EXERCISE
Give back, word for word, only the lines from the opening of the records through the one with "intricate manifold structures.". Pictures stay out.

DATA UNDER STUDY
┏━━

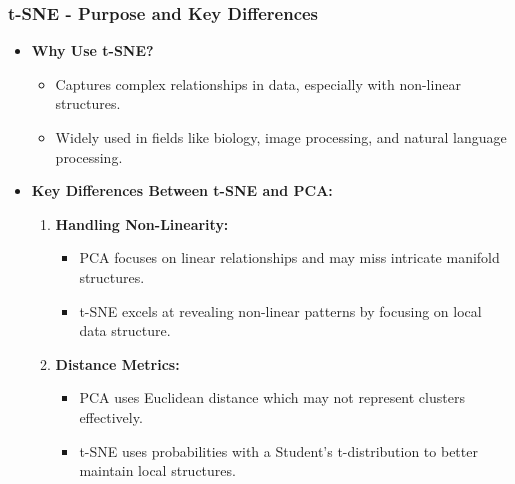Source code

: \documentclass{beamer}
\begin{document}
\begin{frame}[fragile]
    \frametitle{t-SNE - Purpose and Key Differences}
    \begin{itemize}
        \item \textbf{Why Use t-SNE?}
        \begin{itemize}
            \item Captures complex relationships in data, especially with non-linear structures.
            \item Widely used in fields like biology, image processing, and natural language processing.
        \end{itemize}
        
        \item \textbf{Key Differences Between t-SNE and PCA:}
        \begin{enumerate}
            \item \textbf{Handling Non-Linearity:}
            \begin{itemize}
                \item PCA focuses on linear relationships and may miss intricate manifold structures.
                \item t-SNE excels at revealing non-linear patterns by focusing on local data structure.
            \end{itemize}
            \item \textbf{Distance Metrics:}
            \begin{itemize}
                \item PCA uses Euclidean distance which may not represent clusters effectively.
                \item t-SNE uses probabilities with a Student's t-distribution to better maintain local structures.
            \end{itemize}
        \end{enumerate}
    \end{itemize}
\end{frame}
\end{document}
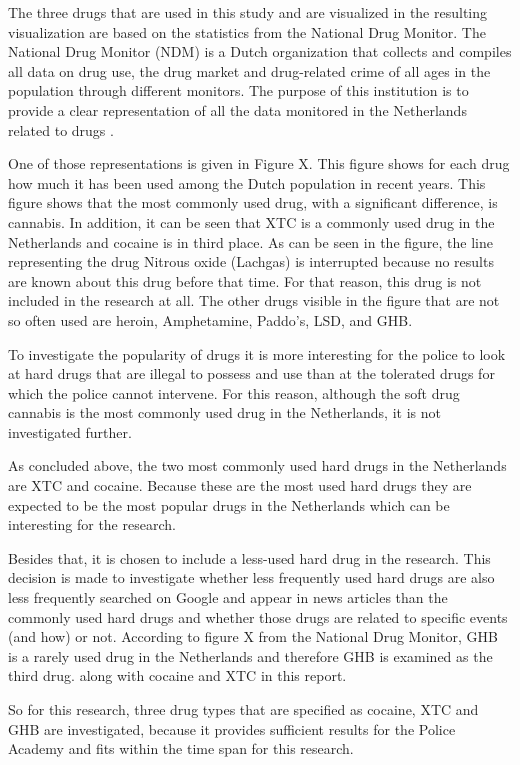 The three drugs that are used in this study and are visualized in the resulting visualization are based on the statistics from the National Drug Monitor. The National Drug Monitor (NDM) is a Dutch organization that collects and compiles all data on drug use, the drug market and drug-related crime of all ages in the population through different monitors. The purpose of this institution is to provide a clear representation of all the data monitored in the Netherlands related to drugs \cite{Trimbos}. 

One of those representations is given in Figure X. This figure shows for each drug how much it has been used among the Dutch population in recent years. This figure shows that the most commonly used drug, with a significant difference, is cannabis. In addition, it can be seen that XTC is a commonly used drug in the Netherlands and cocaine is in third place. As can be seen in the figure, the line representing the drug Nitrous oxide (Lachgas) is interrupted because no results are known about this drug before that time. For that reason, this drug is not included in the research at all. The other drugs visible in the figure that are not so often used are heroin, Amphetamine, Paddo’s, LSD, and GHB.

To investigate the popularity of drugs it is more interesting for the police to look at hard drugs that are illegal to possess and use than at the tolerated drugs for which the police cannot intervene. For this reason, although the soft drug cannabis is the most commonly used drug in the Netherlands, it is not investigated further.

As concluded above, the two most commonly used hard drugs in the Netherlands are XTC and cocaine. Because these are the most used hard drugs they are expected to be the most popular drugs in the Netherlands which can be interesting for the research. 

Besides that, it is chosen to include a less-used hard drug in the research. This decision is made to investigate whether less frequently used hard drugs are also less frequently searched on Google and appear in news articles than the commonly used hard drugs and whether those drugs are related to specific events (and how) or not. According to figure X from the National Drug Monitor, GHB is a rarely used drug in the Netherlands and therefore GHB is examined as the third drug. along with cocaine and XTC in this report. 

So for this research, three drug types that are specified as cocaine, XTC and GHB are investigated, because it provides sufficient results for the Police Academy and fits within the time span for this research. 

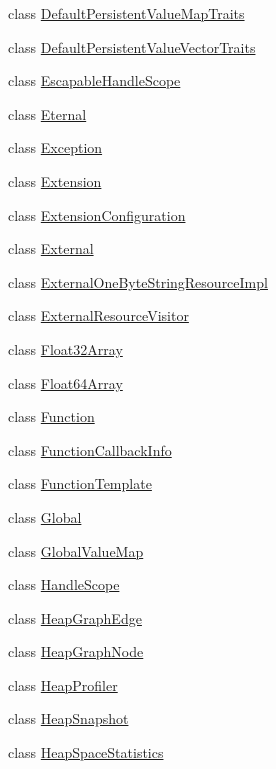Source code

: \begin{DoxyCompactItemize}
\item 
class \hyperlink{classv8_1_1_default_persistent_value_map_traits}{Default\+Persistent\+Value\+Map\+Traits}
\item 
class \hyperlink{classv8_1_1_default_persistent_value_vector_traits}{Default\+Persistent\+Value\+Vector\+Traits}
\item 
class \hyperlink{classv8_1_1_escapable_handle_scope}{Escapable\+Handle\+Scope}
\item 
class \hyperlink{classv8_1_1_eternal}{Eternal}
\item 
class \hyperlink{classv8_1_1_exception}{Exception}
\item 
class \hyperlink{classv8_1_1_extension}{Extension}
\item 
class \hyperlink{classv8_1_1_extension_configuration}{Extension\+Configuration}
\item 
class \hyperlink{classv8_1_1_external}{External}
\item 
class \hyperlink{classv8_1_1_external_one_byte_string_resource_impl}{External\+One\+Byte\+String\+Resource\+Impl}
\item 
class \hyperlink{classv8_1_1_external_resource_visitor}{External\+Resource\+Visitor}
\item 
class \hyperlink{classv8_1_1_float32_array}{Float32\+Array}
\item 
class \hyperlink{classv8_1_1_float64_array}{Float64\+Array}
\item 
class \hyperlink{classv8_1_1_function}{Function}
\item 
class \hyperlink{classv8_1_1_function_callback_info}{Function\+Callback\+Info}
\item 
class \hyperlink{classv8_1_1_function_template}{Function\+Template}
\item 
class \hyperlink{classv8_1_1_global}{Global}
\item 
class \hyperlink{classv8_1_1_global_value_map}{Global\+Value\+Map}
\item 
class \hyperlink{classv8_1_1_handle_scope}{Handle\+Scope}
\item 
class \hyperlink{classv8_1_1_heap_graph_edge}{Heap\+Graph\+Edge}
\item 
class \hyperlink{classv8_1_1_heap_graph_node}{Heap\+Graph\+Node}
\item 
class \hyperlink{classv8_1_1_heap_profiler}{Heap\+Profiler}
\item 
class \hyperlink{classv8_1_1_heap_snapshot}{Heap\+Snapshot}
\item 
class \hyperlink{classv8_1_1_heap_space_statistics}{Heap\+Space\+Statistics}

\end{DoxyCompactItemize}
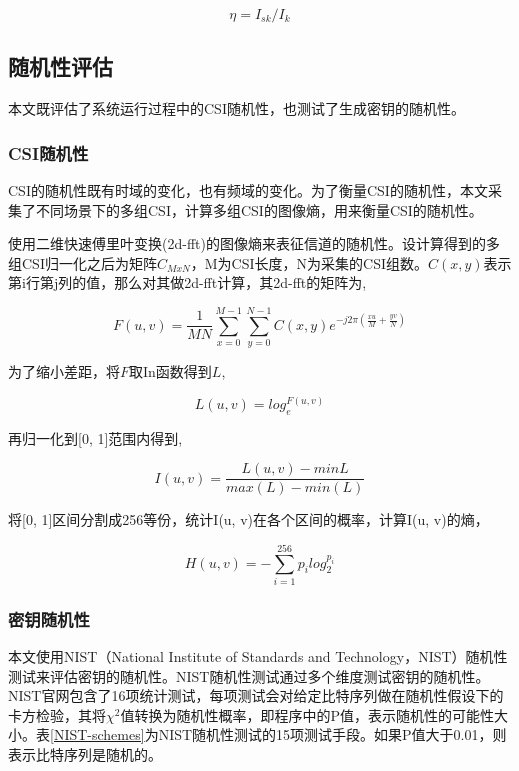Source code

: \documentclass[master]{seuthesis} %
\begin{document}
\begin{Main}
\begin{equation} \label{safe_rate_equation}
  \eta = I_{sk} / I_k
\end{equation}

\subsection{随机性评估}

本文既评估了系统运行过程中的CSI随机性，也测试了生成密钥的随机性。

\subsubsection{CSI随机性}

CSI的随机性既有时域的变化，也有频域的变化。为了衡量CSI的随机性，本文采集了不同场景下的多组CSI，计算多组CSI的图像熵，用来衡量CSI的随机性。

使用二维快速傅里叶变换(2d-fft)的图像熵来表征信道的随机性。设计算得到的多组CSI归一化之后为矩阵$C_{MxN}$，M为CSI长度，N为采集的CSI组数。$C(x, y)$表示第i行第j列的值，那么对其做2d-fft计算，其2d-fft的矩阵为,

\begin{equation}
  F(u, v) = \frac{1}{MN}\sum_{x=0}^{M-1}\sum_{y=0}^{N-1} C(x,y) e^{-j2\pi(\frac{xu}{M}+\frac{yv}{N})}
\end{equation}


为了缩小差距，将$F$取In函数得到$L$,

\begin{equation}
  L(u, v) = log_e^{F(u, v)}
\end{equation}

再归一化到[0, 1]范围内得到,

\begin{equation}
  I(u, v) = \frac{L(u, v) - min{L}}{max(L) - min(L)}
\end{equation}

将[0, 1]区间分割成256等份，统计I(u, v)在各个区间的概率，计算I(u, v)的熵，

\begin{equation} \label{entropy_fft2d_equation}
  H(u, v) = -\sum_{i=1}^{256} p_i log_2^{p_i}
\end{equation}

\subsubsection{密钥随机性}

本文使用NIST（National Institute of Standards and Technology，NIST）随机性测试来评估密钥的随机性\cite{bassham2010statistical}。NIST随机性测试通过多个维度测试密钥的随机性\cite{zaman2012review}。NIST官网包含了16项统计测试，每项测试会对给定比特序列做在随机性假设下的卡方检验，其将$\chi^2$值转换为随机性概率，即程序中的P值，表示随机性的可能性大小。表\ref{NIST-schemes}为NIST随机性测试的15项测试手段。如果P值大于0.01，则表示比特序列是随机的。


\end{Main}
\end{document}
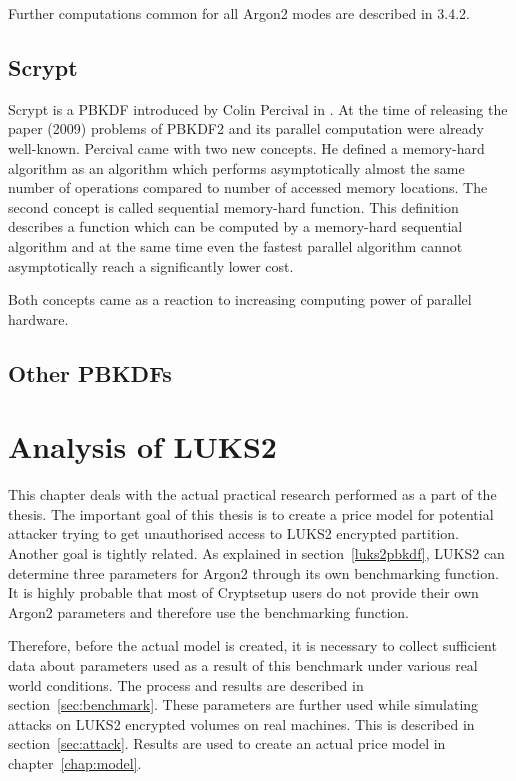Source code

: \documentclass[nolof]{fithesis3}
\begin{document}
Further computations common for all Argon2 modes are described in \parencite{argon2draft}{3.4.2}.

\section{Scrypt}
Scrypt is a PBKDF introduced by Colin Percival in \parencite{memoryhard}. At the time of releasing the paper (2009) problems of PBKDF2 and its parallel computation were already well-known. Percival came with two new concepts. He defined a memory-hard algorithm as an algorithm which performs asymptotically almost the same number of operations compared to number of accessed memory locations. The second concept is called sequential memory-hard function. This definition describes a function which can be computed by a memory-hard sequential algorithm and at the same time even the fastest parallel algorithm cannot asymptotically reach a significantly lower cost.

Both concepts came as a reaction to increasing computing power of parallel hardware. 

\section{Other PBKDFs}

\chapter{Analysis of LUKS2}
\label{chap:analysis}
This chapter deals with the actual practical research performed as a part of the thesis. The important goal of this thesis is to create a price model for potential attacker trying to get unauthorised access to LUKS2 encrypted partition. Another goal is tightly related. As explained in section~\ref{luks2pbkdf}, LUKS2 can determine three parameters for Argon2 through its own benchmarking function. It is highly probable that most of Cryptsetup users do not provide their own Argon2 parameters and therefore use the benchmarking function.

Therefore, before the actual model is created, it is necessary to collect sufficient data about parameters used as a result of  this benchmark under various real world conditions. The process and results are described in section~\ref{sec:benchmark}. These parameters are further used while simulating attacks on LUKS2 encrypted volumes on real machines.  This is described in section~\ref{sec:attack}. Results are used to create an actual price model in chapter~\ref{chap:model}.
\end{document}
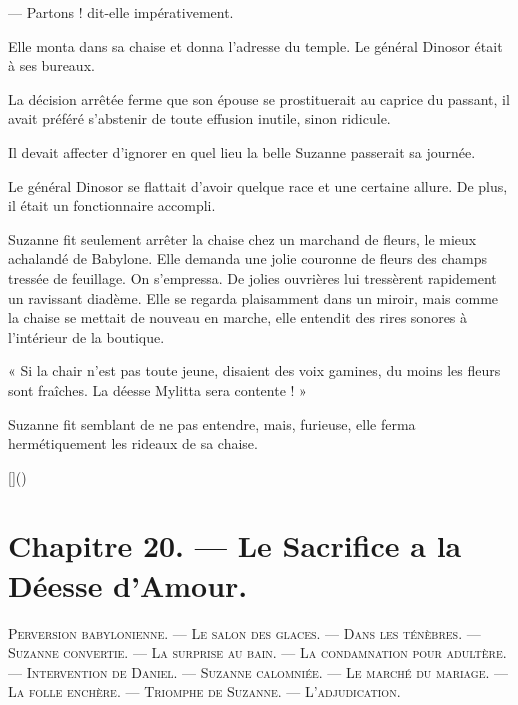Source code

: \documentclass[a4paper, 11pt, oneside, polutonikogreek, french]{article}
\begin{document}
--- Partons ! dit-elle impérativement.

\bigskip
\centerline{\EightStarTaper}
\centerline{\EightStarTaper\EightStarTaper}
\bigskip

Elle monta dans sa chaise et donna l'adresse du temple. Le général Dinosor était à ses bureaux.

La décision arrêtée ferme que son épouse se prostituerait au caprice du passant, il avait préféré s'abstenir de toute effusion inutile, sinon ridicule.

Il devait affecter d'ignorer en quel lieu la belle Suzanne passerait sa journée.

Le général Dinosor se flattait d'avoir quelque race et une certaine allure. De plus, il était un fonctionnaire accompli.

\bigskip
\centerline{\EightStarTaper}
\centerline{\EightStarTaper\EightStarTaper}
\bigskip

Suzanne fit seulement arrêter la chaise chez un marchand de fleurs, le mieux achalandé de Babylone. Elle demanda une jolie couronne de fleurs des champs tressée de feuillage. On s'empressa. De jolies ouvrières lui tressèrent rapidement un ravissant diadème. Elle se regarda plaisamment dans un miroir, mais comme la chaise se mettait de nouveau en marche, elle entendit des rires sonores à l'intérieur de la boutique.

« Si la chair n'est pas toute jeune, disaient des voix gamines, du moins les fleurs sont fraîches. La déesse Mylitta sera contente ! »

Suzanne fit semblant de ne pas entendre, mais, furieuse, elle ferma hermétiquement les rideaux de sa chaise.

[]()
\clearpage
\section{Chapitre 20. --- Le Sacrifice a la Déesse d'Amour.}
\begin{center}
\scshape
\small
Perversion babylonienne. --- Le salon des glaces. --- Dans les ténèbres. --- Suzanne convertie. --- La surprise au bain. --- La condamnation pour adultère. --- Intervention de Daniel. --- Suzanne calomniée. --- Le marché du mariage. --- La folle enchère. --- Triomphe de Suzanne. --- L'adjudication.
\end{center}
\end{document}
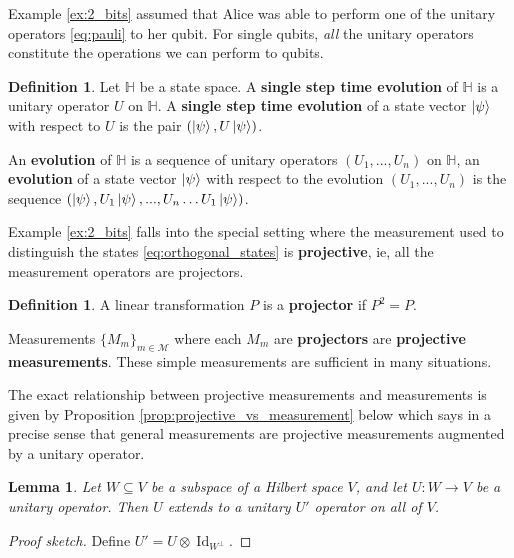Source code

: \documentclass[12pt]{article}
\theoremstyle{plain}
\newtheorem{lemma}[thm]{Lemma}
\theoremstyle{definition}
\newtheorem{defn}[thm]{Definition} %
\newcommand{\bb}[1]{\mathbb{#1}}
\newcommand{\call}[1]{\mathcal{#1}}
\newcommand{\lto}{\longrightarrow}
\begin{document}
	Example \ref{ex:2_bits} assumed that Alice was able to perform one of the unitary operators \eqref{eq:pauli} to her qubit. For single qubits, \emph{all} the unitary operators constitute the operations we can perform to qubits.
	
	\begin{defn}\label{def:time_evolution}
		Let $\bb{H}$ be a state space. A \textbf{single step time evolution} of $\bb{H}$ is a unitary operator $U$ on $\bb{H}$. A \textbf{single step time evolution} of a state vector $\ket{\psi}$ with respect to $U$ is the pair $(\ket{\psi},U\ket{\psi})$.
		
		An \textbf{evolution} of $\bb{H}$ is a sequence of unitary operators $(U_1,...,U_n)$ on $\bb{H}$, an \textbf{evolution} of a state vector $\ket{\psi}$ with respect to the evolution $(U_1,...,U_n)$ is the sequence $(\ket{\psi},U_1\ket{\psi},...,U_n\hdots U_1\ket{\psi})$.
	\end{defn}
	
	Example \ref{ex:2_bits} falls into the special setting where the measurement used to distinguish the states \eqref{eq:orthogonal_states} is \textbf{projective}, ie, all the measurement operators are projectors.
	
	\begin{defn}
		A linear transformation $P$ is a \textbf{projector} if $P^2 = P$.
	\end{defn}
	
	Measurements $\{ M_m \}_{m \in \call{M}}$ where each $M_m$ are \textbf{projectors} are \textbf{projective measurements}. These simple measurements are sufficient in many situations.
	
	The exact relationship between projective measurements and measurements is given by Proposition \ref{prop:projective_vs_measurement} below which says in a precise sense that general measurements are projective measurements augmented by a unitary operator.
	
		\begin{lemma}\label{lem:unitary_extension}
		Let $W \subseteq V$ be a subspace of a Hilbert space $V$, and let $U: W \lto V$ be a unitary operator. Then $U$ extends to a unitary $U'$ operator on all of $V$.
	\end{lemma}
	\begin{proof}[Proof sketch]
		Define $U' = U\otimes \operatorname{Id}_{W^{\perp}}$.
	\end{proof}
	
\end{document}
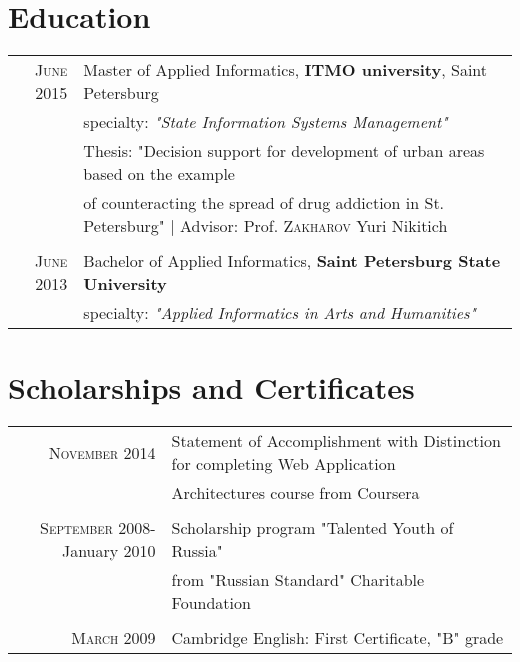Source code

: \documentclass[a4paper,10pt]{article} %
\begin{document}

\section{Education}

\begin{tabular}{rl}	
    \textsc{June} 2015 & Master of Applied Informatics,
        \textbf{ITMO university}, Saint Petersburg\\
        & specialty: \small\emph{"State Information Systems Management"}
\medskip
\\
& Thesis: "Decision support for development of urban areas based on the example
\\&
 of counteracting the spread 
of drug addiction in St. Petersburg" | \small Advisor:  Prof.
\textsc{Zakharov} Yuri Nikitich
\\

\multicolumn{2}{c}{} \\

\textsc{June} 2013 & Bachelor of Applied Informatics,
\textbf{Saint Petersburg State University}\\
& specialty: \small\emph{"Applied Informatics in Arts and Humanities"}
\end{tabular}


\section{Scholarships and Certificates}

\begin{tabular}{rl}
    \textsc{November} 2014& Statement of Accomplishment with Distinction for
    completing Web Application \\&Architectures course from Coursera\\
\multicolumn{2}{c}{} \\
    \textsc{September} 2008-January 2010& Scholarship program "Talented Youth of
Russia" \\&from "Russian Standard" Charitable Foundation\\
\multicolumn{2}{c}{} \\
    \textsc{March} 2009& Cambridge English: First Certificate, "B" grade
\\
\end{tabular}
\end{document}
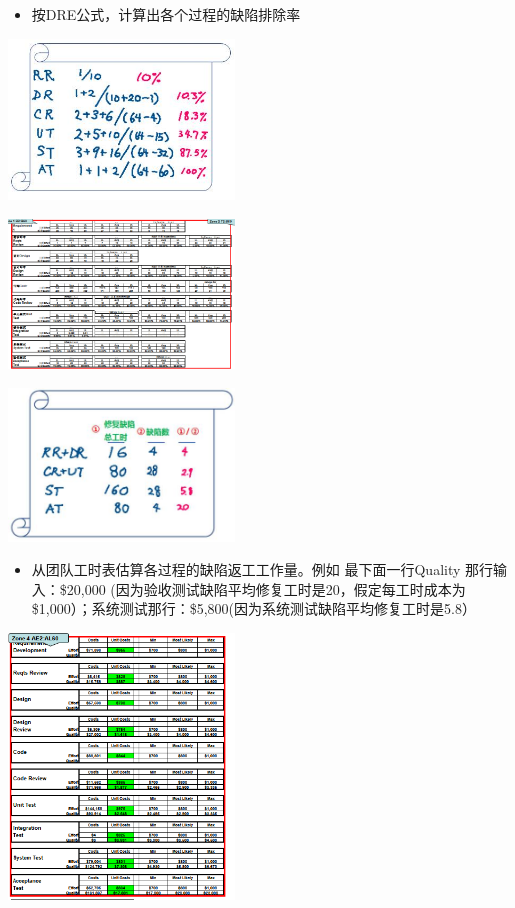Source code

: \begin{itemize}
\tightlist
\item
  按DRE公式，计算出各个过程的缺陷排除率
\end{itemize}


\includegraphics[width=6cm]{2DreEstimateScreenshot_2021-12-01_2120491.jpg}

\includegraphics[width=6cm]{微信截图_20231031153027.png}




\includegraphics[width=6cm]{4reworkByPhaseScreenshot_2021-12-01_2148381.jpg}

\begin{itemize}
\tightlist
\item
  从团队工时表估算各过程的缺陷返工工作量。例如 最下面一行Quality
  那行输入：\$20,000 (因为验收测试缺陷平均修复工时是20，假定每工时成本为
  \$1,000）；系统测试那行：\$5,800(因为系统测试缺陷平均修复工时是5.8）
\end{itemize}

\includegraphics[width=6cm]{微信截图_20231031153355.png}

┗━━

SOLUTION TO THIS TASK
Source code

: \documentclass{beamer}
\begin{document}
\begin{frame}[fragile]
    \frametitle{t-SNE - Purpose and Key Differences}
    \begin{itemize}
        \item \textbf{Why Use t-SNE?}
        \begin{itemize}
            \item Captures complex relationships in data, especially with non-linear structures.
            \item Widely used in fields like biology, image processing, and natural language processing.
        \end{itemize}
        
        \item \textbf{Key Differences Between t-SNE and PCA:}
        \begin{enumerate}
            \item \textbf{Handling Non-Linearity:}
            \begin{itemize}
                \item PCA focuses on linear relationships and may miss intricate manifold structures.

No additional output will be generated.